O Juizado Especial Cível e Criminal da Comarca de Pau dos Ferros/RN condenou uma empresa por danos morais e materiais após a bagagem de uma passageira ser extraviada durante viagem e ser devolvida em condições inadequadas dias depois. A sentença do juiz Flávio Roberto Pessoa de Morais reconhece falha na prestação do serviço e destaca que a situação ultrapassa um simples transtorno cotidiano.
De acordo com o processo, ao chegar ao destino, a passageira recebeu por engano uma caixa que não lhe pertencia. O volume foi entregue por funcionários da própria empresa. Após perceber o erro já em casa, a consumidora retornou à rodoviária, devolveu o objeto e comunicou o desaparecimento de sua mala.

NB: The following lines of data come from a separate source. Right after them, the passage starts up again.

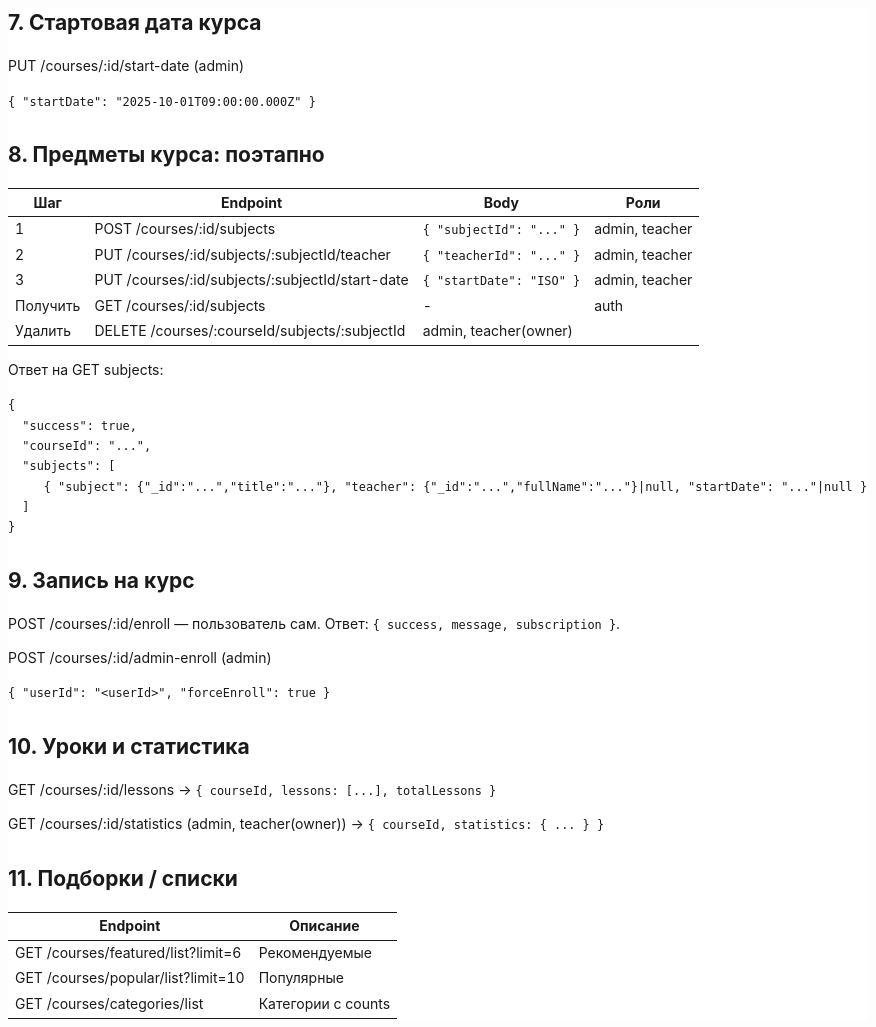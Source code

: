## 7. Стартовая дата курса
PUT /courses/:id/start-date (admin)
```
{ "startDate": "2025-10-01T09:00:00.000Z" }
```

## 8. Предметы курса: поэтапно
| Шаг | Endpoint | Body | Роли |
|-----|----------|------|------|
| 1 | POST /courses/:id/subjects | `{ "subjectId": "..." }` | admin, teacher |
| 2 | PUT /courses/:id/subjects/:subjectId/teacher | `{ "teacherId": "..." }` | admin, teacher |
| 3 | PUT /courses/:id/subjects/:subjectId/start-date | `{ "startDate": "ISO" }` | admin, teacher |
| Получить | GET /courses/:id/subjects | - | auth |
| Удалить | DELETE /courses/:courseId/subjects/:subjectId | admin, teacher(owner) |

Ответ на GET subjects:
```
{
  "success": true,
  "courseId": "...",
  "subjects": [
     { "subject": {"_id":"...","title":"..."}, "teacher": {"_id":"...","fullName":"..."}|null, "startDate": "..."|null }
  ]
}
```

## 9. Запись на курс
POST /courses/:id/enroll — пользователь сам.
Ответ: `{ success, message, subscription }`.

POST /courses/:id/admin-enroll (admin)
```
{ "userId": "<userId>", "forceEnroll": true }
```

## 10. Уроки и статистика
GET /courses/:id/lessons → `{ courseId, lessons: [...], totalLessons }`

GET /courses/:id/statistics (admin, teacher(owner))
→ `{ courseId, statistics: { ... } }`

## 11. Подборки / списки
| Endpoint | Описание |
|----------|----------|
| GET /courses/featured/list?limit=6 | Рекомендуемые |
| GET /courses/popular/list?limit=10 | Популярные |
| GET /courses/categories/list | Категории с counts |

Quando a bagagem foi localizada e a cliente foi buscá-la, constatou que diversos itens estavam danificados. Produtos alimentícios perecíveis haviam estragado e um espremedor elétrico não funcionava mais. Segundo relatado na ação, a mala também apresentava forte odor, decorrente do tempo em que permaneceu extraviada.
Ao se defender, a empresa afirmou que adotou as providências necessárias para encontrar a bagagem e alegou que a passageira teria assinado um recibo ao reavê-la, o que, segundo a empresa, afastaria o dever de indenizar. Sustentou ainda que não havia provas suficientes dos prejuízos e que a situação configuraria apenas mero aborrecimento, sem gerar dano moral.
Falha na prestação do serviço demonstrada
Ao analisar o caso, o juiz destacou que a relação entre as partes é de consumo e, portanto, regida pelo Código de Defesa do Consumidor. Nesses casos, a responsabilidade da empresa é objetiva, ou seja, independe da comprovação de culpa, bastando a demonstração do dano e da falha na prestação do serviço. O magistrado também afastou a validade do recibo apresentado pela empresa como quitação, por não impedir o consumidor de buscar reparação judicial por prejuízos constatados posteriormente, e, especialmente quando não há comprovação de que houve compensação pelos danos sofridos.
“A responsabilidade da empresa promovida não pode ser afastada sob o argumento de que os prejuízos teriam sido previamente quitados, sobretudo porque não foi apresentado qualquer comprovante de pagamento ou documento idôneo que comprove a alegada compensação. Da mesma forma, eventual assinatura da autora em recibo genérico de quitação não possui o condão de limitar ou excluir a obrigação indenizatória, por carecer de especificidade e por não abranger, de forma clara, a extensão dos danos efetivamente suportados”, destacou.
Assim, a empresa foi condenada a pagar R$ 150 por danos materiais, valor fixado de forma estimada pelos itens danificados, e R$ 1.500 por danos morais, em razão dos transtornos causados à passageira.